Como o sistema econômico capitalista se diferencia do socialista em termos do direito à saúde?

O fundamental é que, no sistema capitalista neoliberal, tudo é medido pelo dinheiro e pela ação do mercado, fortemente ligada à lei do valor. As políticas estatais estão em um nível muito mais baixo e não determinam a vida. A atenção à saúde faz parte de um processo comercial. O paciente não desfruta desse direito humano (ou de outros, como educação). São poucos os países capitalistas (que compartilham as dificuldades desse sistema socioeconômico e político), que no campo da saúde (e, às vezes, da educação), mantêm políticas mais avançadas. No socialismo e, principalmente em Cuba, como eu disse antes, os cuidados de saúde e a educação são direitos invioláveis ​​da população, com tudo o que deles derivam.

Por que Cuba recebeu o navio transatlântico MS Braemar do Reino Unido, um navio que transportava cinco pessoas afetadas pelo Covid-19, após outros países o proibirem de atracar em seus portos?

Eu acho que é bem sabido que a solidariedade cubana não tem precedentes na História da humanidade, apesar de sermos uma pequena ilha e criminalmente bloqueada por quase 60 anos pelos Estados Unidos. Mais de 400 mil médicos prestaram atendimento a cidadãos de mais de 70 países do mundo, incluindo o Brasil. Não existe país, por mais rico que seja, nem um grupo de países ou organizações internacionais que tenham feito o que Cuba fez em solidariedade mundial. É por isso que não surpreende aos cubanos, nem deveria surpreender a ninguém, que nosso país, imediatamente, decidiu ajudar os passageiros e a tripulação do MS Braemar. Nós o fizemos tomando todas as precauções, dando todas as garantias baseadas em nossa experiência no tratamento de situações extremas como essa, que incluem o tratamento do Ebola na África.
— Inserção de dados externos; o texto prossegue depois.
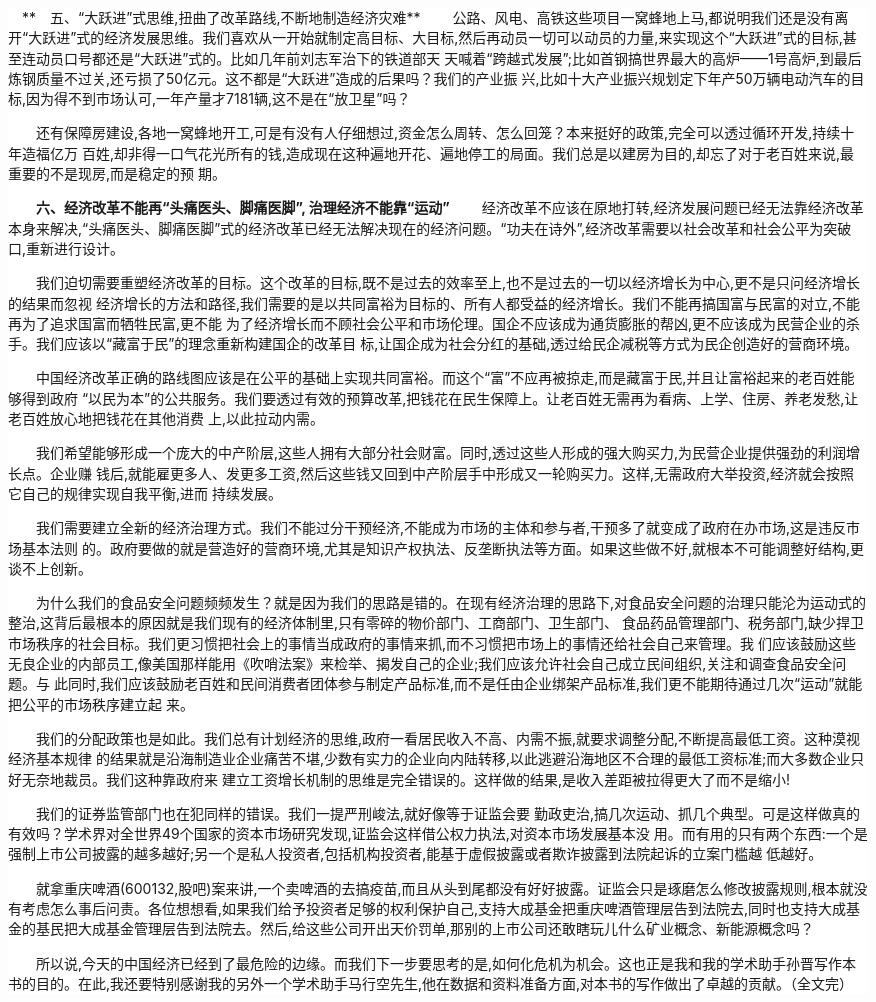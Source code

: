 　**　五、“大跃进”式思维,扭曲了改革路线,不断地制造经济灾难**
　　公路、风电、高铁这些项目一窝蜂地上马,都说明我们还是没有离开“大跃进”式的经济发展思维。我们喜欢从一开始就制定高目标、大目标,然后再动员一切可以动员的力量,来实现这个“大跃进”式的目标,甚至连动员口号都还是“大跃进”式的。比如几年前刘志军治下的铁道部天 天喊着“跨越式发展”;比如首钢搞世界最大的高炉——1号高炉,到最后炼钢质量不过关,还亏损了50亿元。这不都是“大跃进”造成的后果吗？我们的产业振 兴,比如十大产业振兴规划定下年产50万辆电动汽车的目标,因为得不到市场认可,一年产量才7181辆,这不是在“放卫星”吗？

　　还有保障房建设,各地一窝蜂地开工,可是有没有人仔细想过,资金怎么周转、怎么回笼？本来挺好的政策,完全可以透过循环开发,持续十年造福亿万 百姓,却非得一口气花光所有的钱,造成现在这种遍地开花、遍地停工的局面。我们总是以建房为目的,却忘了对于老百姓来说,最重要的不是现房,而是稳定的预 期。<br>

　　**六、经济改革不能再“头痛医头、脚痛医脚”, 治理经济不能靠“运动”**
　　经济改革不应该在原地打转,经济发展问题已经无法靠经济改革本身来解决,“头痛医头、脚痛医脚”式的经济改革已经无法解决现在的经济问题。“功夫在诗外”,经济改革需要以社会改革和社会公平为突破口,重新进行设计。

　　我们迫切需要重塑经济改革的目标。这个改革的目标,既不是过去的效率至上,也不是过去的一切以经济增长为中心,更不是只问经济增长的结果而忽视 经济增长的方法和路径,我们需要的是以共同富裕为目标的、所有人都受益的经济增长。我们不能再搞国富与民富的对立,不能再为了追求国富而牺牲民富,更不能 为了经济增长而不顾社会公平和市场伦理。国企不应该成为通货膨胀的帮凶,更不应该成为民营企业的杀手。我们应该以“藏富于民”的理念重新构建国企的改革目 标,让国企成为社会分红的基础,透过给民企减税等方式为民企创造好的营商环境。

　　中国经济改革正确的路线图应该是在公平的基础上实现共同富裕。而这个“富”不应再被掠走,而是藏富于民,并且让富裕起来的老百姓能够得到政府 “以民为本”的公共服务。我们要透过有效的预算改革,把钱花在民生保障上。让老百姓无需再为看病、上学、住房、养老发愁,让老百姓放心地把钱花在其他消费 上,以此拉动内需。

　　我们希望能够形成一个庞大的中产阶层,这些人拥有大部分社会财富。同时,透过这些人形成的强大购买力,为民营企业提供强劲的利润增长点。企业赚 钱后,就能雇更多人、发更多工资,然后这些钱又回到中产阶层手中形成又一轮购买力。这样,无需政府大举投资,经济就会按照它自己的规律实现自我平衡,进而 持续发展。

　　我们需要建立全新的经济治理方式。我们不能过分干预经济,不能成为市场的主体和参与者,干预多了就变成了政府在办市场,这是违反市场基本法则 的。政府要做的就是营造好的营商环境,尤其是知识产权执法、反垄断执法等方面。如果这些做不好,就根本不可能调整好结构,更谈不上创新。

　　为什么我们的食品安全问题频频发生？就是因为我们的思路是错的。在现有经济治理的思路下,对食品安全问题的治理只能沦为运动式的整治,这背后最根本的原因就是我们现有的经济体制里,只有零碎的物价部门、工商部门、卫生部门、 食品药品管理部门、税务部门,缺少捍卫市场秩序的社会目标。我们更习惯把社会上的事情当成政府的事情来抓,而不习惯把市场上的事情还给社会自己来管理。我 们应该鼓励这些无良企业的内部员工,像美国那样能用《吹哨法案》来检举、揭发自己的企业;我们应该允许社会自己成立民间组织,关注和调查食品安全问题。与 此同时,我们应该鼓励老百姓和民间消费者团体参与制定产品标准,而不是任由企业绑架产品标准,我们更不能期待通过几次“运动”就能把公平的市场秩序建立起 来。

　　我们的分配政策也是如此。我们总有计划经济的思维,政府一看居民收入不高、内需不振,就要求调整分配,不断提高最低工资。这种漠视经济基本规律 的结果就是沿海制造业企业痛苦不堪,少数有实力的企业向内陆转移,以此逃避沿海地区不合理的最低工资标准;而大多数企业只好无奈地裁员。我们这种靠政府来 建立工资增长机制的思维是完全错误的。这样做的结果,是收入差距被拉得更大了而不是缩小!

　　我们的证券监管部门也在犯同样的错误。我们一提严刑峻法,就好像等于证监会要 勤政吏治,搞几次运动、抓几个典型。可是这样做真的有效吗？学术界对全世界49个国家的资本市场研究发现,证监会这样借公权力执法,对资本市场发展基本没 用。而有用的只有两个东西:一个是强制上市公司披露的越多越好;另一个是私人投资者,包括机构投资者,能基于虚假披露或者欺诈披露到法院起诉的立案门槛越 低越好。

　　就拿重庆啤酒(600132,股吧)案来讲,一个卖啤酒的去搞疫苗,而且从头到尾都没有好好披露。证监会只是琢磨怎么修改披露规则,根本就没有考虑怎么事后问责。各位想想看,如果我们给予投资者足够的权利保护自己,支持大成基金把重庆啤酒管理层告到法院去,同时也支持大成基金的基民把大成基金管理层告到法院去。然后,给这些公司开出天价罚单,那别的上市公司还敢瞎玩儿什么矿业概念、新能源概念吗？

　　所以说,今天的中国经济已经到了最危险的边缘。而我们下一步要思考的是,如何化危机为机会。这也正是我和我的学术助手孙晋写作本书的目的。在此,我还要特别感谢我的另外一个学术助手马行空先生,他在数据和资料准备方面,对本书的写作做出了卓越的贡献。（全文完）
Seguimos os padrões do nosso sistema de saúde pública e da OMS. Eles chegaram em um porto a cerca de 50 quilômetros de Havana, o de Mariel, de onde foram transferidos com segurança para o aeroporto Jose Martí, em Havana, com o compromisso de manter em Cuba alguns dos contaminados que não estavam em condições de viajar para Londres em aviões ingleses disponíveis para a operação.

Gostaria de deixar uma mensagem aos nossos leitores?

Minha mensagem é: “viagem para Cuba!” Nos conheçam em nosso próprio território para que possam ter uma ideia verdadeira de nosso país e não a ideia de que, em ocasiões públicas, a imprensa, que sem respeito à mínima ética, promove mentiras óbvias e flagrantes. Vocês encontrarão um dos países mais seguros e estáveis do mundo, um povo amável, culto e simpático, cidades maravilhosas e uma natureza exuberante.


[1] “Interferona”: A interferona alfa-2b é considerado um dos medicamentos mais importantes utilizados como bioterapia experimental em pacientes afetados pelo Covid-19. Seu uso é baseado e justificado pelas propriedades antivirais da molécula de interferon alfa.